== Segment start ==

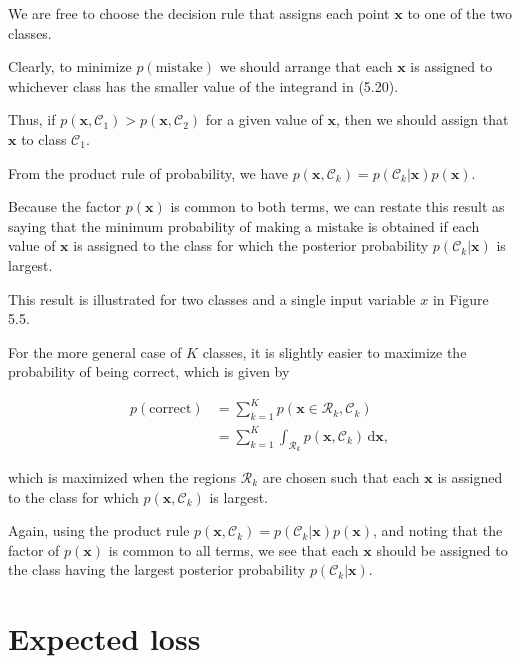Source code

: \documentclass{article}
\begin{document}
We are free to choose the decision rule that assigns each point $\mathbf{x}$ to one of the two classes. 

Clearly, to minimize $p(\text{mistake})$ we should arrange that each $\mathbf{x}$ is assigned to whichever class has the smaller value of the integrand in (5.20). 

Thus, if $p(\mathbf{x},\mathcal{C}_{1}) > p(\mathbf{x},\mathcal{C}_{2})$ for a given value of $\mathbf{x}$, then we should assign that $\mathbf{x}$ to class $\mathcal{C}_{1}$. 

From the product rule of probability, we have $p(\mathbf{x},\mathcal{C}_{k}) = p(\mathcal{C}_{k}|\mathbf{x})p(\mathbf{x})$. 

Because the factor $p(\mathbf{x})$ is common to both terms, we can restate this result as saying that the minimum probability of making a mistake is obtained if each value of $\mathbf{x}$ is assigned to the class for which the posterior probability $p(\mathcal{C}_{k}|\mathbf{x})$ is largest. 

This result is illustrated for two classes and a single input variable $x$ in Figure 5.5.

For the more general case of $K$ classes, it is slightly easier to maximize the probability of being correct, which is given by

\begin{align}
p(\text{correct}) &= \sum_{k=1}^{K}p(\mathbf{x}\in\mathcal{R}_{k},\mathcal{C}_{k}) \\
&= \sum_{k=1}^{K}\int_{\mathcal{R}_{k}}p(\mathbf{x},\mathcal{C}_{k})\,\mathrm{d}\mathbf{x},
\tag{5.21}
\end{align}

which is maximized when the regions $\mathcal{R}_{k}$ are chosen such that each $\mathbf{x}$ is assigned to the class for which $p(\mathbf{x},\mathcal{C}_{k})$ is largest. 

Again, using the product rule $p(\mathbf{x},\mathcal{C}_{k}) = p(\mathcal{C}_{k}|\mathbf{x})p(\mathbf{x})$, and noting that the factor of $p(\mathbf{x})$ is common to all terms, we see that each $\mathbf{x}$ should be assigned to the class having the largest posterior probability $p(\mathcal{C}_{k}|\mathbf{x})$.

\section{Expected loss}
\end{document}
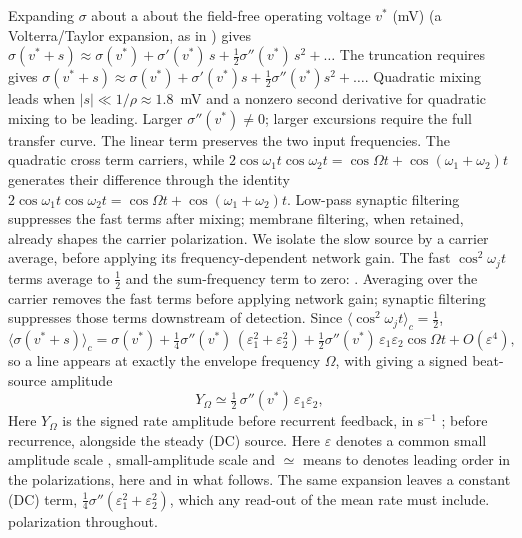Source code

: \documentclass[11pt,a4paper]{article}
\newcommand{\Sig}{\sigma}
\newcommand{\half}{\tfrac{1}{2}}
\providecommand{\DIFaddtex}[1]{{\protect\color{blue} \sf #1}} %
\providecommand{\DIFdeltex}[1]{{\protect\color{red} \scriptsize #1}} %
\providecommand{\DIFaddbegin}{} %
\providecommand{\DIFaddend}{} %
\providecommand{\DIFdelbegin}{} %
\providecommand{\DIFdelend}{} %
\providecommand{\DIFadd}[1]{\texorpdfstring{\DIFaddtex{#1}}{#1}} %
\providecommand{\DIFdel}[1]{\texorpdfstring{\DIFdeltex{#1}}{}} %
\begin{document}
Expanding \DIFdelbegin \DIFdel{$\Sig$ about a }\DIFdelend \DIFaddbegin \DIFadd{about the }\DIFaddend field-free \DIFdelbegin \DIFdel{operating }\DIFdelend voltage $v^*$ (mV)
\DIFdelbegin \DIFdel{(a Volterra/Taylor expansion, as
in \cite{ruffini2025ham} ) gives
$\Sig(v^*+s)\approx\Sig(v^*)+\Sig'(v^*)\,s+\half\Sig''(v^*)\,s^2+\dots$
The truncation requires }\DIFdelend \DIFaddbegin \DIFadd{\cite{ruffini2025ham} gives
$\Sig(v^*+s)\approx\Sig(v^*)+\Sig'(v^*)s+\half\Sig''(v^*)s^2+\dots$.
Quadratic mixing leads when }\DIFaddend $|s|\ll1/\rho\approx1.8$~mV and
\DIFdelbegin \DIFdel{a nonzero second derivative
for quadratic mixing to be leading. Larger }\DIFdelend \DIFaddbegin \DIFadd{$\Sig''(v^*)\ne0$; larger }\DIFaddend excursions require the full \DIFdelbegin \DIFdel{transfer }\DIFdelend curve.
The linear term preserves the \DIFdelbegin \DIFdel{two input frequencies. The quadratic cross term
}\DIFdelend \DIFaddbegin \DIFadd{carriers, while
$2\cos\omega_1t\cos\omega_2t=\cos\Omega t+\cos(\omega_1+\omega_2)t$
}\DIFaddend generates their difference\DIFdelbegin \DIFdel{through the identity
$2\cos\omega_1t\cos\omega_2t=\cos\Omega t+\cos(\omega_1+\omega_2)t$. Low-pass synaptic filtering suppresses the fast terms after mixing; membrane
filtering, when retained, already shapes the carrier polarization. We isolate
the slow source by a carrier average, before applying its frequency-dependent
network gain. The fast
$\cos^2\omega_jt$ terms
average to $\half$ and the sum-frequency term to zero:
}\DIFdelend \DIFaddbegin \DIFadd{. Averaging over the carrier removes the fast terms
before applying network gain; synaptic filtering suppresses those terms
downstream of detection. Since $\langle\cos^2\omega_jt\rangle_c=\half$,
}\DIFaddend \begin{equation}
\big\langle\Sig(v^*+s)\big\rangle_c
=\Sig(v^*)+\tfrac14\Sig''(v^*)\,(\varepsilon_1^2+\varepsilon_2^2)
+\tfrac12\Sig''(v^*)\,\varepsilon_1\varepsilon_2\cos\Omega t+O(\varepsilon^4),
\label{eq:taylor}
\end{equation}
\DIFdelbegin \DIFdel{so a line appears at exactly the envelope frequency $\Omega$, with }\DIFdelend \DIFaddbegin \DIFadd{giving a signed beat-source }\DIFaddend amplitude
\begin{equation}
Y_\Omega\simeq\half\,\Sig''(v^*)\,\varepsilon_1\varepsilon_2 ,
\label{eq:demod}
\end{equation}
\DIFdelbegin \DIFdel{Here $Y_\Omega$ is the signed rate amplitude before recurrent feedback, }\DIFdelend in s$^{-1}$ \DIFdelbegin \DIFdel{;
}\DIFdelend \DIFaddbegin \DIFadd{before recurrence, alongside the steady (DC) source.
Here }\DIFaddend $\varepsilon$ denotes a common \DIFdelbegin \DIFdel{small amplitude scale , }\DIFdelend \DIFaddbegin \DIFadd{small-amplitude scale }\DIFaddend and $\simeq$
\DIFdelbegin \DIFdel{means to }\DIFdelend \DIFaddbegin \DIFadd{denotes }\DIFaddend leading order in \DIFdelbegin \DIFdel{the polarizations, here and in what follows.
The
same expansion leaves a constant (DC) term, $\tfrac14\Sig''(\varepsilon_1^2+\varepsilon_2^2)$,
which any read-out of the mean rate must include.
}\DIFdelend \DIFaddbegin \DIFadd{polarization throughout.
}\DIFaddend
\end{document}
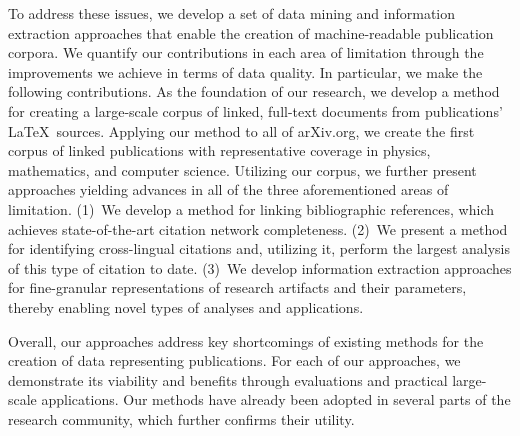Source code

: To address these issues, we develop a set of data mining and information extraction approaches that enable the creation of machine-readable publication corpora.
We quantify our contributions in each area of limitation through the improvements we achieve in terms of data quality.
%
In particular, we make the following contributions.
As the foundation of our research, we develop a method for creating a large-scale corpus of linked, full-text documents from publications' \LaTeX\ sources. Applying our method to all of arXiv.org, we create the first corpus of linked publications with representative coverage in physics, mathematics, and computer science.
Utilizing our corpus, we further present approaches yielding advances in all of the three aforementioned areas of limitation.
(1)~We develop a method for linking bibliographic references, which achieves state-of-the-art citation network completeness. %
(2)~We present a method for identifying cross-lingual citations and, utilizing it, perform the largest analysis of this type of citation to date. %
(3)~We develop information extraction approaches for fine-granular representations of research artifacts and their parameters, thereby enabling novel types of analyses and applications. %


Overall, our approaches address key shortcomings of existing methods for the creation of data representing publications.
For each of our approaches, we demonstrate its viability and benefits through evaluations and practical large-scale applications.
Our methods have already been adopted in several parts of the research community, which further confirms their utility.
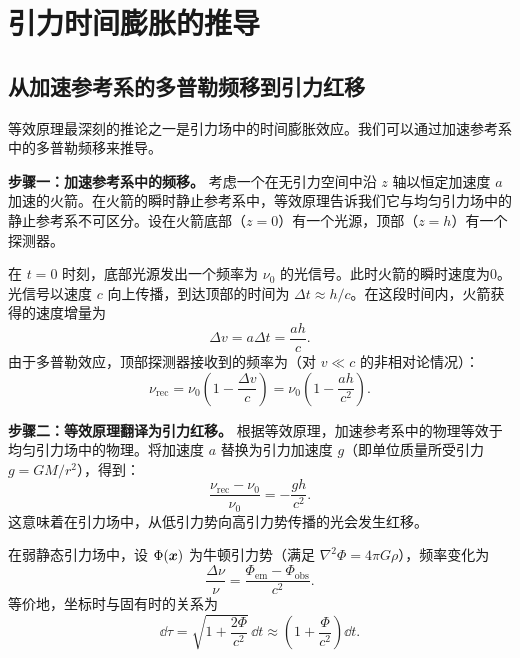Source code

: \section{引力时间膨胀的推导}

\subsection{从加速参考系的多普勒频移到引力红移}

等效原理最深刻的推论之一是引力场中的时间膨胀效应。我们可以通过加速参考系中的多普勒频移来推导。

\textbf{步骤一：加速参考系中的频移。} 考虑一个在无引力空间中沿 $z$ 轴以恒定加速度 $a$ 加速的火箭。在火箭的瞬时静止参考系中，等效原理告诉我们它与均匀引力场中的静止参考系不可区分。设在火箭底部（$z=0$）有一个光源，顶部（$z=h$）有一个探测器。

在 $t=0$ 时刻，底部光源发出一个频率为 $\nu_0$ 的光信号。此时火箭的瞬时速度为0。光信号以速度 $c$ 向上传播，到达顶部的时间为 $\Delta t \approx h/c$。在这段时间内，火箭获得的速度增量为
\begin{equation}
    \Delta v = a \Delta t = \frac{a h}{c}.
\end{equation}
由于多普勒效应，顶部探测器接收到的频率为（对 $v \ll c$ 的非相对论情况）：
\begin{equation}
    \nu_{\text{rec}} = \nu_0 \left(1 - \frac{\Delta v}{c}\right) = \nu_0 \left(1 - \frac{ah}{c^2}\right).
\end{equation}

\textbf{步骤二：等效原理翻译为引力红移。} 根据等效原理，加速参考系中的物理等效于均匀引力场中的物理。将加速度 $a$ 替换为引力加速度 $g$（即单位质量所受引力 $g = GM/r^2$），得到：
\begin{equation}
    \frac{\nu_{\text{rec}} - \nu_0}{\nu_0} = -\frac{g h}{c^2}.
\end{equation}
这意味着在引力场中，从低引力势向高引力势传播的光会发生红移。

\begin{theorem}
在弱静态引力场中，设 $\Phi(\vb*{x})$ 为牛顿引力势（满足 $\nabla^2 \Phi = 4\pi G \rho$），频率变化为
\begin{equation}
    \boxed{\frac{\Delta\nu}{\nu} = \frac{\Phi_{\text{em}} - \Phi_{\text{obs}}}{c^2}}.
\end{equation}
等价地，坐标时与固有时的关系为
\begin{equation}
    \dd\tau = \sqrt{1 + \frac{2\Phi}{c^2}} \, \dd t \approx \left(1 + \frac{\Phi}{c^2}\right) \dd t.
\end{equation}
\end{theorem}

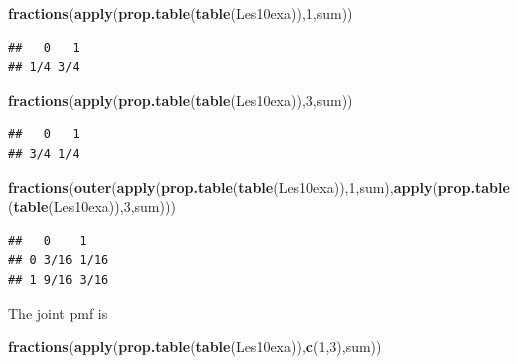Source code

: \documentclass[]{book}
\newenvironment{Shaded}{\begin{snugshade}}{\end{snugshade}}
\newcommand{\KeywordTok}[1]{\textcolor[rgb]{0.13,0.29,0.53}{\textbf{#1}}}
\newcommand{\DecValTok}[1]{\textcolor[rgb]{0.00,0.00,0.81}{#1}}
\newcommand{\NormalTok}[1]{#1}
\theoremstyle{definition}
\theoremstyle{definition}
\theoremstyle{definition}
\theoremstyle{remark}
\begin{document}
\begin{Shaded}
\begin{Highlighting}[]
\KeywordTok{fractions}\NormalTok{(}\KeywordTok{apply}\NormalTok{(}\KeywordTok{prop.table}\NormalTok{(}\KeywordTok{table}\NormalTok{(Les10exa)),}\DecValTok{1}\NormalTok{,sum))}
\end{Highlighting}
\end{Shaded}

\begin{verbatim}
##   0   1 
## 1/4 3/4
\end{verbatim}

\begin{Shaded}
\begin{Highlighting}[]
\KeywordTok{fractions}\NormalTok{(}\KeywordTok{apply}\NormalTok{(}\KeywordTok{prop.table}\NormalTok{(}\KeywordTok{table}\NormalTok{(Les10exa)),}\DecValTok{3}\NormalTok{,sum))}
\end{Highlighting}
\end{Shaded}

\begin{verbatim}
##   0   1 
## 3/4 1/4
\end{verbatim}

\begin{Shaded}
\begin{Highlighting}[]
\KeywordTok{fractions}\NormalTok{(}\KeywordTok{outer}\NormalTok{(}\KeywordTok{apply}\NormalTok{(}\KeywordTok{prop.table}\NormalTok{(}\KeywordTok{table}\NormalTok{(Les10exa)),}\DecValTok{1}\NormalTok{,sum),}\KeywordTok{apply}\NormalTok{(}\KeywordTok{prop.table}\NormalTok{(}\KeywordTok{table}\NormalTok{(Les10exa)),}\DecValTok{3}\NormalTok{,sum)))}
\end{Highlighting}
\end{Shaded}

\begin{verbatim}
##   0    1   
## 0 3/16 1/16
## 1 9/16 3/16
\end{verbatim}

The joint pmf is

\begin{Shaded}
\begin{Highlighting}[]
\KeywordTok{fractions}\NormalTok{(}\KeywordTok{apply}\NormalTok{(}\KeywordTok{prop.table}\NormalTok{(}\KeywordTok{table}\NormalTok{(Les10exa)),}\KeywordTok{c}\NormalTok{(}\DecValTok{1}\NormalTok{,}\DecValTok{3}\NormalTok{),sum))}
\end{Highlighting}
\end{Shaded}
\end{document}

== Segment end ==

# Problem to solve:
Taking the records above as input, show every line in which the word "prop" is present.

# Answer space:
\KeywordTok{fractions}\NormalTok{(}\KeywordTok{apply}\NormalTok{(}\KeywordTok{prop.table}\NormalTok{(}\KeywordTok{table}\NormalTok{(Les10exa)),}\DecValTok{1}\NormalTok{,sum))}
\KeywordTok{fractions}\NormalTok{(}\KeywordTok{apply}\NormalTok{(}\KeywordTok{prop.table}\NormalTok{(}\KeywordTok{table}\NormalTok{(Les10exa)),}\DecValTok{3}\NormalTok{,sum))}
\KeywordTok{fractions}\NormalTok{(}\KeywordTok{outer}\NormalTok{(}\KeywordTok{apply}\NormalTok{(}\KeywordTok{prop.table}\NormalTok{(}\KeywordTok{table}\NormalTok{(Les10exa)),}\DecValTok{1}\NormalTok{,sum),}\KeywordTok{apply}\NormalTok{(}\KeywordTok{prop.table}\NormalTok{(}\KeywordTok{table}\NormalTok{(Les10exa)),}\DecValTok{3}\NormalTok{,sum)))}
\KeywordTok{fractions}\NormalTok{(}\KeywordTok{apply}\NormalTok{(}\KeywordTok{prop.table}\NormalTok{(}\KeywordTok{table}\NormalTok{(Les10exa)),}\KeywordTok{c}\NormalTok{(}\DecValTok{1}\NormalTok{,}\DecValTok{3}\NormalTok{),sum))}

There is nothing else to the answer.